Visualizing Facebook Networks with MATLAB
When one of my guest bloggers, Toshi posted, Can We Predict a Breakup? Social Network Analysis with MATLAB, he got several questions about the new graph and network algorithms capabilities in MATLAB introduced in R2015b. He would like to do a follow-up post to address some of those questions.
Contents
Questions from the Readers
In the comment section of my recent post about social network analysis, QC asked if there was any way to plot very large scale network (>10000 nodes) with uniform degree, and Christine Tobler kindly provided an example and a link to a dataset collection. I would like to build on her comment in this post.
Plotting Large Scale Network in MATLAB
Can MATLAB plot large scale network with more than 10,000 nodes? Let's start by reproducing Christine's example that plots a graph with 10,443 nodes and 20,650 edges, representing an L-shaped grid.
n = 120; A = delsq(numgrid('L',n)); G = graph(A,'OmitSelfLoops'); plot(G) title('A graph with 10,443 nodes and 20,650 edges')
Facebook Ego Network Dataset
For datasets, Christine suggested the Stanford Large Network Dataset Collection. I decided to take her up on her suggestion using its Facebook dataset. This dataset contains anonymized personal networks of connections between friends of survey participants. Such personal networks represent friendships of a focal node, known as "ego" node, and such networks are therefore called "ego" networks.
Let's download "facebook.tar.gz" and extract its content into a "facebook" directory in the current folder. Each file starts with a node id and ends with suffix like ".circle", or ".edges". Those are ids of the "ego" nodes. We can run loadFBdata.m to load data from those files. I will just reload the preprocessed data.
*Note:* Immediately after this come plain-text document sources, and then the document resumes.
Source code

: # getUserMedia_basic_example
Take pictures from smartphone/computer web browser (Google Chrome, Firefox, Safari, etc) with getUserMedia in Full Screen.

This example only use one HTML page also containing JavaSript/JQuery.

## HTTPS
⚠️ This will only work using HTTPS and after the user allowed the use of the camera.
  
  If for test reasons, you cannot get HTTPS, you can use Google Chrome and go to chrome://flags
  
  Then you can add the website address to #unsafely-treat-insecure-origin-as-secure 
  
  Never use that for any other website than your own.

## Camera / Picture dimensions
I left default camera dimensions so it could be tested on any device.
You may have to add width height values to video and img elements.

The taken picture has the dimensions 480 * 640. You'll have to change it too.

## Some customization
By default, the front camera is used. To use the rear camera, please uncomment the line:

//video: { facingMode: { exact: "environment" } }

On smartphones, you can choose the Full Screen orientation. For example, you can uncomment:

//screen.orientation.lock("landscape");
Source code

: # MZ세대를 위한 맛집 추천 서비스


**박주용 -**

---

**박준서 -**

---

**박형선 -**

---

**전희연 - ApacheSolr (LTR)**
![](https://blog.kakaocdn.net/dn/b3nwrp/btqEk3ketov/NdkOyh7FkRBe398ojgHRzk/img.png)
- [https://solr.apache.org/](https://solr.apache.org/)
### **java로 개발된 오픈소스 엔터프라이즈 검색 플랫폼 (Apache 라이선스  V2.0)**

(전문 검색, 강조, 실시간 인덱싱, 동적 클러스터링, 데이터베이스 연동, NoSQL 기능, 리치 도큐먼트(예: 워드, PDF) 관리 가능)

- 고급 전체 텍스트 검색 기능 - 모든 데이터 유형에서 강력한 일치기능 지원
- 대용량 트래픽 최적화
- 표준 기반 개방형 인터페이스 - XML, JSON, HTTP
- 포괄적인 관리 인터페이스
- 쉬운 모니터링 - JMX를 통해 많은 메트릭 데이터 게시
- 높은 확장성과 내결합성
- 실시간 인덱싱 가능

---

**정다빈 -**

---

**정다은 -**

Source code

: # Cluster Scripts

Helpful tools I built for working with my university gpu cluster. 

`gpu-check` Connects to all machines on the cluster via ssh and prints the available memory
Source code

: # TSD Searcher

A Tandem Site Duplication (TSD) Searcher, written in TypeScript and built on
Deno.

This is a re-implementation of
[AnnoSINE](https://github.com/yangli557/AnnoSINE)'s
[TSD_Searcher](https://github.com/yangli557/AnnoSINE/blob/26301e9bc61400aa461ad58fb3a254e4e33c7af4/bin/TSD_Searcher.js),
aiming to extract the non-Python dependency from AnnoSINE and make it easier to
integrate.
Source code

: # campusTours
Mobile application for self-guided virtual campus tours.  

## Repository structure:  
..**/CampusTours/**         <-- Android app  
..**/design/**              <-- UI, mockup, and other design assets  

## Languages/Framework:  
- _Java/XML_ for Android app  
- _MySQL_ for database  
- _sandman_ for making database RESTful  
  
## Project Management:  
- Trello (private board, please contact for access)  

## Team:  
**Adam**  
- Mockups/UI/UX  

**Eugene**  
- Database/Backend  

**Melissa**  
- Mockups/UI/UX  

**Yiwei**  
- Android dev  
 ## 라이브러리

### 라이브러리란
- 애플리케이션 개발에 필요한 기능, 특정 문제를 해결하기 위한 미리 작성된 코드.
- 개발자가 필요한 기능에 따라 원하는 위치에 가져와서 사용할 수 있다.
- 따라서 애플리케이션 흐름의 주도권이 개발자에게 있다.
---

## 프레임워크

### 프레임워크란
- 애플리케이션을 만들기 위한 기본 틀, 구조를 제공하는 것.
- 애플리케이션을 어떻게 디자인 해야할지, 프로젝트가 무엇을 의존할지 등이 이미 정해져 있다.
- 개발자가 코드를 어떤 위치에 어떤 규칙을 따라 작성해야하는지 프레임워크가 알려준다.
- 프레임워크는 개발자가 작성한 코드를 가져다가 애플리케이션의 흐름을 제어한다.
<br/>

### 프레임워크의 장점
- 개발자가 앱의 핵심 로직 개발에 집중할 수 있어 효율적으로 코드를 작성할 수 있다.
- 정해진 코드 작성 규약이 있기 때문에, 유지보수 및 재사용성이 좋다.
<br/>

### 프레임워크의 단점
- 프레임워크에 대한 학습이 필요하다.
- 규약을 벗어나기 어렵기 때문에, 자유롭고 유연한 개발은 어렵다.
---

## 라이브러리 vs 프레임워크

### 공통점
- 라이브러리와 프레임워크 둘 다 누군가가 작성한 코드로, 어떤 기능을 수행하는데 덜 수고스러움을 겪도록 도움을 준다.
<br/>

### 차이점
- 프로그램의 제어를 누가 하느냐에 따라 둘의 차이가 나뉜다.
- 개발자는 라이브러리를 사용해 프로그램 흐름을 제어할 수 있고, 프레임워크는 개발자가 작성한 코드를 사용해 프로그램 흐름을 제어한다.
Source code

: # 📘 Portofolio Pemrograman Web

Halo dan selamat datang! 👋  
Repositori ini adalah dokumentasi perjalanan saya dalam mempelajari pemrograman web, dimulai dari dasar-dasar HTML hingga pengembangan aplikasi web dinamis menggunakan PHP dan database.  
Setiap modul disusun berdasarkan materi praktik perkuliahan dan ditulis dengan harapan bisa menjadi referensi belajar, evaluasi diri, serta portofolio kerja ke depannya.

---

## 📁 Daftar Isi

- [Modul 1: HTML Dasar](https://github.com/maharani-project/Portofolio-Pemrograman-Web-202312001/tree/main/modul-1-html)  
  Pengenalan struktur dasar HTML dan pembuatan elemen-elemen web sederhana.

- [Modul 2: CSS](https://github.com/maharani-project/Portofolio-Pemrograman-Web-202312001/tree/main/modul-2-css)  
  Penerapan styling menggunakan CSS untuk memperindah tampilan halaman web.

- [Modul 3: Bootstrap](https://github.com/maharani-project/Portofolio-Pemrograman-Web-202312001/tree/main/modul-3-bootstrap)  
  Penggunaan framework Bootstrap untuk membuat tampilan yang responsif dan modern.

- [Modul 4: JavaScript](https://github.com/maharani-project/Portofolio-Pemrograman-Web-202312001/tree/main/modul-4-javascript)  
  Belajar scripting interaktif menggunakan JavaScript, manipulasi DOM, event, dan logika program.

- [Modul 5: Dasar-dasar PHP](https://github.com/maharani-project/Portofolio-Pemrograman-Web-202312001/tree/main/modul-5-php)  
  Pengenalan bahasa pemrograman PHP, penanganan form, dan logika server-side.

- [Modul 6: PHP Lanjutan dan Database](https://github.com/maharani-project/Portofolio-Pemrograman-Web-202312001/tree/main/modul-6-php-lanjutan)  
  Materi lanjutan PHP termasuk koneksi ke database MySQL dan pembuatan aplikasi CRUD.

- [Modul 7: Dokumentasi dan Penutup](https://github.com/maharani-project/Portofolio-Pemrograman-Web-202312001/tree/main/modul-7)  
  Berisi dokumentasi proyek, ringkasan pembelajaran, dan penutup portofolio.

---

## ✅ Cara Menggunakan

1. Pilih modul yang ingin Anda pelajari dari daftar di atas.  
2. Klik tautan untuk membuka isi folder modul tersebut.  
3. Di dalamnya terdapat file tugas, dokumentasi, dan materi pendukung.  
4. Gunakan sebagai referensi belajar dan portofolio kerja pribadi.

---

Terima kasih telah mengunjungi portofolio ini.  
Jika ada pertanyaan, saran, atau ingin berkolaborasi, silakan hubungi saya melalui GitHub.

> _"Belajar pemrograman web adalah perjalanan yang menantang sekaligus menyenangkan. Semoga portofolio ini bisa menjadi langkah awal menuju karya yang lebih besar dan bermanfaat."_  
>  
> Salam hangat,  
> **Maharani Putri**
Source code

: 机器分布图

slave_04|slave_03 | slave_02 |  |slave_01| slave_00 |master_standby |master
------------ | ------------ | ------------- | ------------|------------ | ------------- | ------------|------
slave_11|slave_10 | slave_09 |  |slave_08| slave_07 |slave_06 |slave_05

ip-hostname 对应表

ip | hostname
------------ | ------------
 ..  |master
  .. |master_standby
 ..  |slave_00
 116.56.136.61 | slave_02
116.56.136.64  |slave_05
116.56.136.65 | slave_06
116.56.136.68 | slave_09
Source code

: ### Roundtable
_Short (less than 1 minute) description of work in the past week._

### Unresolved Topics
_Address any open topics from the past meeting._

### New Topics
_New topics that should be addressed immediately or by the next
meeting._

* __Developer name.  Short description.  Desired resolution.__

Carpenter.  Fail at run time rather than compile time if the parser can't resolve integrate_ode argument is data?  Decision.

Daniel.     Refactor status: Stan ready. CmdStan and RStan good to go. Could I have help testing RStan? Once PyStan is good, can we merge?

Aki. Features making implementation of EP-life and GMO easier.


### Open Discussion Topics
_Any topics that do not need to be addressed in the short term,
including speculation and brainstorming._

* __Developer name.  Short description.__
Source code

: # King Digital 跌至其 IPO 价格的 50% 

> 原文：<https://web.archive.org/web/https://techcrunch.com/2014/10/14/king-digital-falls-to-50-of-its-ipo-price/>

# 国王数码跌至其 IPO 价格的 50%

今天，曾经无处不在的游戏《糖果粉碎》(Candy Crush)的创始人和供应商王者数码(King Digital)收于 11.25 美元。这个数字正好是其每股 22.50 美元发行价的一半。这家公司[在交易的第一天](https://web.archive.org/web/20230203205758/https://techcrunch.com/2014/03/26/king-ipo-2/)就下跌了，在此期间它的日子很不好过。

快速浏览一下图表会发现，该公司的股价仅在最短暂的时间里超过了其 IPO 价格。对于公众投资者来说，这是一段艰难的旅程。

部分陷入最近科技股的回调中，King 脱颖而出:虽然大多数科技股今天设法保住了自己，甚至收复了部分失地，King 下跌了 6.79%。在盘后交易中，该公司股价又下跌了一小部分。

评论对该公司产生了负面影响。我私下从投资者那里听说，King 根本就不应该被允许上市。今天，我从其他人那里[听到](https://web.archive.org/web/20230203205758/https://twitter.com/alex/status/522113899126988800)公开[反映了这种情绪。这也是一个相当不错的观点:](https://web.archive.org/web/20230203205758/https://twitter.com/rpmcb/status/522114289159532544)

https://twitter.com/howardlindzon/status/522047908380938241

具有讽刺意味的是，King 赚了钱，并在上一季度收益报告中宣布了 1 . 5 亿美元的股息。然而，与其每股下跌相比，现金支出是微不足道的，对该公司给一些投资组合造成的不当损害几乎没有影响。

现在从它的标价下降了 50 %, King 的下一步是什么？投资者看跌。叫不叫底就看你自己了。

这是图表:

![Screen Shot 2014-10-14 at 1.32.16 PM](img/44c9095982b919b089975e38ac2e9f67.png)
clearvars % clear workspace % loadFBdata % run script load facebook % or load mat file who
Your variables are: circles egofeat feat graphs edges egoids featnames
Visualize Combined Ego Networks
Let's first combine all 10 ego networks into a graph and visualize them in a single plot. This combined network has a little fewer than 4,000 nodes but with over 84,000 edges. It also includes some ego nodes, which means those survey participants were not entirely unrelated to one another.
comb = vertcat(edges{:}); % combine edges comb = sort(comb, 2); % sort edge order comb = unique(comb,'rows'); % remove duplicates comb = comb + 1; % convert to 1-indexing combG = graph(comb(:,1),comb(:,2)); % create undirected graph notConnected = find(degree(combG) == 0); % find unconnected nodes combG = rmnode(combG, notConnected); % remove them edgeC = [.7 .7 .7]; % gray color figure H = plot(combG,'MarkerSize',1,'EdgeColor',edgeC, ...% plot graph 'EdgeAlpha',0.3); title('Combined Ego Networks') % add title text(17,13,sprintf('Total %d nodes', ... % add node metric numnodes(combG))) text(17,12,sprintf('Total %d edges', ... % add edge metric numedges(combG))) text(17,11,'Ego nodes shown in red') % add edge metric egos = intersect(egoids + 1, unique(comb)); % find egos in the graph highlight(H,egos,'NodeColor','r','MarkerSize',3) % highlight them in red
Visualize a Single Ego Network - Degree Centrality
One of the most basic analyses you can perform on a network is link analysis. Let's figure out who are the most well connected in this graph. To make it easy to see, we can change the color by number of connections, also known as degree, and therefore this is a metric known as degree centrality. The top 3 nodes by degree are highlighted in the plot and they all belong to the same cluster. They are very closely connected friends!
Please note that the ego node is not included in this analysis as readme-Ego.txt says:
The 'ego' node does not appear (in the edge list), but it is assumed that they follow every node id that appears in this file.
By nature the ego node will always be the top node, so there is no point including it.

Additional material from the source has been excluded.